• rules for the story

    The story always begins with a boy. The boy is always innocent and always lacking confidence. And somehow, the boy must always find a way to save the world. The boy always faces his greatest fear. The boy always approaches final defeat. And somehow, the boy always finds the courage… the strength to face his greatest fear, to mature into a man, and to defeat the great evil which always plagues mankind.

    In our story, there is always love. Romantic love is best, for it speaks to most everyone and motivates the same. Occasionally the story will focus upon brotherly love or sacrificial love unrelated to a romantic interest, and it is here that that story most often fails. Not that a person cannot experience those other loves, of course, but because eternity cannot remember a story which does not move its soul. And eternity is shockingly predictable.

    What lives in the hearts and souls of men lives on forever or dies in obscurity based upon the merit of their stories. Some stories live forever, but none save a few survive whose lot was not cast upon the fervor of love.

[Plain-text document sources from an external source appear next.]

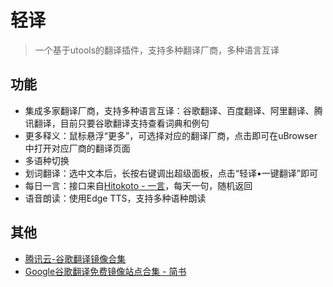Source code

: # 轻译

> 一个基于utools的翻译插件，支持多种翻译厂商，多种语言互译

## 功能

- 集成多家翻译厂商，支持多种语言互译：谷歌翻译、百度翻译、阿里翻译、腾讯翻译，目前只要谷歌翻译支持查看词典和例句
- 更多释义：鼠标悬浮“更多”，可选择对应的翻译厂商，点击即可在uBrowser中打开对应厂商的翻译页面
- 多语种切换
- 划词翻译：选中文本后，长按右键调出超级面板，点击“轻译•一键翻译”即可
- 每日一言：接口来自[Hitokoto - 一言](https://hitokoto.cn/)，每天一句，随机返回
- 语音朗读：使用Edge TTS，支持多种语种朗读

## 其他

- [腾讯云-谷歌翻译镜像合集](https://cloud.tencent.com/developer/news/1478660)
- [Google谷歌翻译免费镜像站点合集 - 简书](https://www.jianshu.com/p/ac66372a6922)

    The boy is a type of ourselves. We are young, innocent, lost in an unfamiliar forest and pressed to our wits end to survive the night. Many strangers along the way offer wisdom or deceit, and the words we accept will guide us either to safe passage or to our very doom. Lacking the basic skills of a seasoned adult, we must choose whom to trust based upon very simple and untested instincts.

    Every smile could hide a grimace. Every handshake a sword. Every meal could be poisoned. Every moment a trap. We live with the uncertainty that comes from being thrust into a story without the narrative. We are characters waiting for someone to map out our inner character, our purpose, and our destination. The lack of response is nothing short of disheartening, yet the story must continue. The story does not stop for uncertainty or ill will.

    The story is always all-consuming. It does not yield its permanence for the weak of heart. Those tested like our boy must choose whether to cower and be consumed or to stand, stretch, face the darkness, and consume the dark itself with light.